Your answer should be a single number: how many lines in the data below hold the string "Grafana".
__________
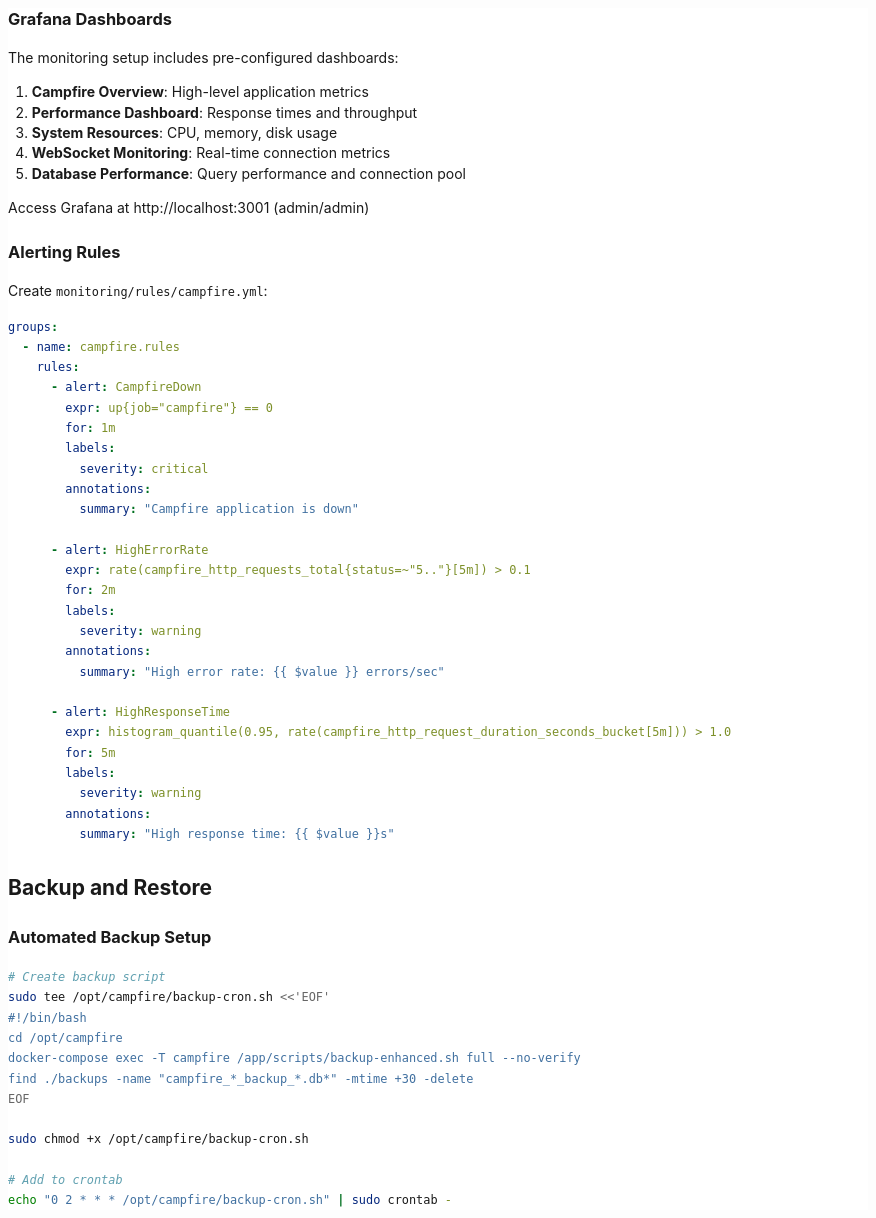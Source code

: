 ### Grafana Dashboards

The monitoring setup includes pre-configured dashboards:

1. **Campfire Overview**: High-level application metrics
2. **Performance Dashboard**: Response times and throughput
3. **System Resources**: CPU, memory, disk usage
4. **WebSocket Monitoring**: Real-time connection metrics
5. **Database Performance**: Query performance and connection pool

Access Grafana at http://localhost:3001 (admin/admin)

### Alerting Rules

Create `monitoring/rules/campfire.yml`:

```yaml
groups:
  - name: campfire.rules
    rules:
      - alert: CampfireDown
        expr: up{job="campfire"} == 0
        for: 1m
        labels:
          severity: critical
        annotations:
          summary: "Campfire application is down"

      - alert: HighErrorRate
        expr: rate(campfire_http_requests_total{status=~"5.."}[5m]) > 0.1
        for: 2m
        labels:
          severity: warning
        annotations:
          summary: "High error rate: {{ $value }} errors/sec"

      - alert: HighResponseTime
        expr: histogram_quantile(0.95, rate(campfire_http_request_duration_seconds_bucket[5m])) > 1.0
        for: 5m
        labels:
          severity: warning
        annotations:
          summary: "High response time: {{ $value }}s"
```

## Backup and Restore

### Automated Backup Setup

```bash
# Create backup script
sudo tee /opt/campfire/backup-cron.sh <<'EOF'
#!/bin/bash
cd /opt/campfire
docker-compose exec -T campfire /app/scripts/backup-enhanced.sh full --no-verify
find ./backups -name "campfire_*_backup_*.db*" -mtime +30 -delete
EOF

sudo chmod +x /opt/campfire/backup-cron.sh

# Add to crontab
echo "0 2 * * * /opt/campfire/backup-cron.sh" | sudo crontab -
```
__________
# RESULT FOR THIS TASK
2